Try Not To Query All Rows


I wanted to take a look at HrQueryAllRows today. This is a popular function, especially among novice MAPI programmers. It seems ideal – you can pass your tag array, restriction, sort order all to one function and get all the rows back in one call. However, you pay a hidden price for this convenience. Let’s look at a pseudo-code implementation of the function. I’ve removed most of the error handling to make the algorithm clearer:

STDAPI

HrQueryAllRows(LPMAPITABLE ptable,

   LPSPropTagArray ptaga,

   LPSRestriction pres,

   LPSSortOrderSet psos,

   LONG crowsMax,

   LPSRowSet FAR *pprows)

{

   HRESULT   hr;

   LPSRowSet prows = NULL;

   UINT      crows = 0;

   LPSRowSet prowsT;


   *pprows = NULL;


   if (ptaga) ptable->SetColumns(ptable, ptaga, TBL_BATCH);

   if (pres)  ptable->Restrict(ptable, pres, TBL_BATCH);

   if (psos)  ptable->SortTable(ptable, psos, TBL_BATCH);


   ptable->SeekRow(ptable, BOOKMARK_BEGINNING,0, NULL);


   if (crowsMax == 0) crowsMax = LONG_MAX;

   for (;;)

   {

      prowsT = NULL;


      // Retrieve some rows. Ask for the limit.
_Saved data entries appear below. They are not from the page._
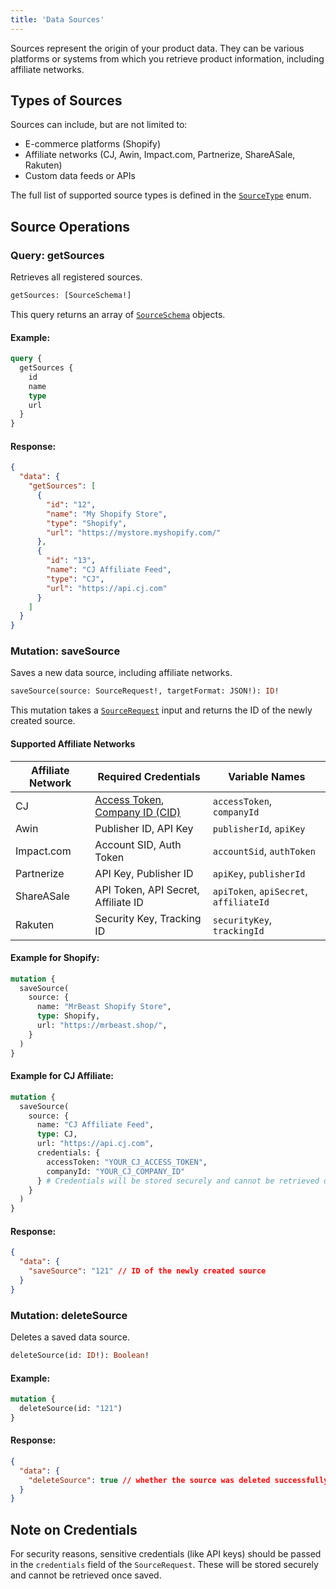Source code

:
 ```yaml
---
title: 'Data Sources'
---
```


Sources represent the origin of your product data. They can be various platforms or systems from which you retrieve product information, including affiliate networks.

## Types of Sources

Sources can include, but are not limited to:
- E-commerce platforms (Shopify)
- Affiliate networks (CJ, Awin, Impact.com, Partnerize, ShareASale, Rakuten)
- Custom data feeds or APIs

The full list of supported source types is defined in the [`SourceType`](types#sourcetype) enum.

## Source Operations

### Query: getSources

Retrieves all registered sources.

```graphql
getSources: [SourceSchema!]
```

This query returns an array of [`SourceSchema`](types#sourceschema) objects.

#### Example:
```graphql
query {
  getSources {
    id
    name
    type
    url
  }
}
```

#### Response:
```json
{
  "data": {
    "getSources": [
      {
        "id": "12",
        "name": "My Shopify Store",
        "type": "Shopify",
        "url": "https://mystore.myshopify.com/"
      },
      {
        "id": "13",
        "name": "CJ Affiliate Feed",
        "type": "CJ",
        "url": "https://api.cj.com"
      }
    ]
  }
}
```

### Mutation: saveSource
 
Saves a new data source, including affiliate networks.

```graphql
saveSource(source: SourceRequest!, targetFormat: JSON!): ID!
```

This mutation takes a [`SourceRequest`](types#sourcerequest) input and returns the ID of the newly created source.

#### Supported Affiliate Networks
| Affiliate Network | Required Credentials | Variable Names |
|-------------------|----------------------|----------------|
| CJ | [Access Token](https://developers.cj.com/account/personal-access-tokens), [Company ID (CID)](https://profile.cj.com/manage-accounts) | `accessToken`, `companyId` |
| Awin | Publisher ID, API Key | `publisherId`, `apiKey` |
| Impact.com | Account SID, Auth Token | `accountSid`, `authToken` |
| Partnerize | API Key, Publisher ID | `apiKey`, `publisherId` |
| ShareASale | API Token, API Secret, Affiliate ID | `apiToken`, `apiSecret`, `affiliateId` |
| Rakuten | Security Key, Tracking ID | `securityKey`, `trackingId` |

#### Example for Shopify:
```graphql
mutation {
  saveSource(
    source: {
      name: "MrBeast Shopify Store",
      type: Shopify,
      url: "https://mrbeast.shop/",
    }
  )
}
```

#### Example for CJ Affiliate:
```graphql
mutation {
  saveSource(
    source: {
      name: "CJ Affiliate Feed",
      type: CJ,
      url: "https://api.cj.com",
      credentials: { 
        accessToken: "YOUR_CJ_ACCESS_TOKEN", 
        companyId: "YOUR_CJ_COMPANY_ID" 
      } # Credentials will be stored securely and cannot be retrieved once save
    }
  )
}
```

#### Response:
```json
{
  "data": {
    "saveSource": "121" // ID of the newly created source
  }
}
```

### Mutation: deleteSource

Deletes a saved data source.

```graphql
deleteSource(id: ID!): Boolean!
```

#### Example:
```graphql
mutation {
  deleteSource(id: "121")
}
```

#### Response:
```json
{
  "data": {
    "deleteSource": true // whether the source was deleted successfully
  }
}
```

## Note on Credentials

For security reasons, sensitive credentials (like API keys) should be passed in the `credentials` field of the `SourceRequest`. These will be stored securely and cannot be retrieved once saved.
      hr = ptable->QueryRows(ptable, crowsMax, 0, &prowsT);


      // Add the rows just retrieved into the set we’re building.

      MergeRowSets(prowsT, &prows);


      if (prowsT->cRows == 0) break;

   }


   *pprows = prows;


   return hr;

}

One thing we notice right off is that except for the magic MergeRowSets function, this code doesn’t do anything special that you couldn’t implement yourself. We’ll talk more about MergeRowSets later. Breaking down the algorithm, we see it first calls the trio of table setup functions: SetColumns, Restrict, and SortTable. Next, we seek to the beginning of the table. Then the fun starts: We read a bunch of rows from the table, then merge those rows with any rows we’ve already retrieved. We keep reading and merging QueryRows doesn’t return any


Why do it this way? Why read in batches? The answer is two part: the first part is that QueryRows doesn’t have a flag to ask for all rows. You have to ask for a fixed number of rows. The second part is that even if QueryRows did have a means to ask for all rows, the number of rows returned is actually determined by the provider. You can ask for 20 rows and the provider can decide, due to underlying constraints, to only return 5. So any routine that wants to read all rows has to operate in batches.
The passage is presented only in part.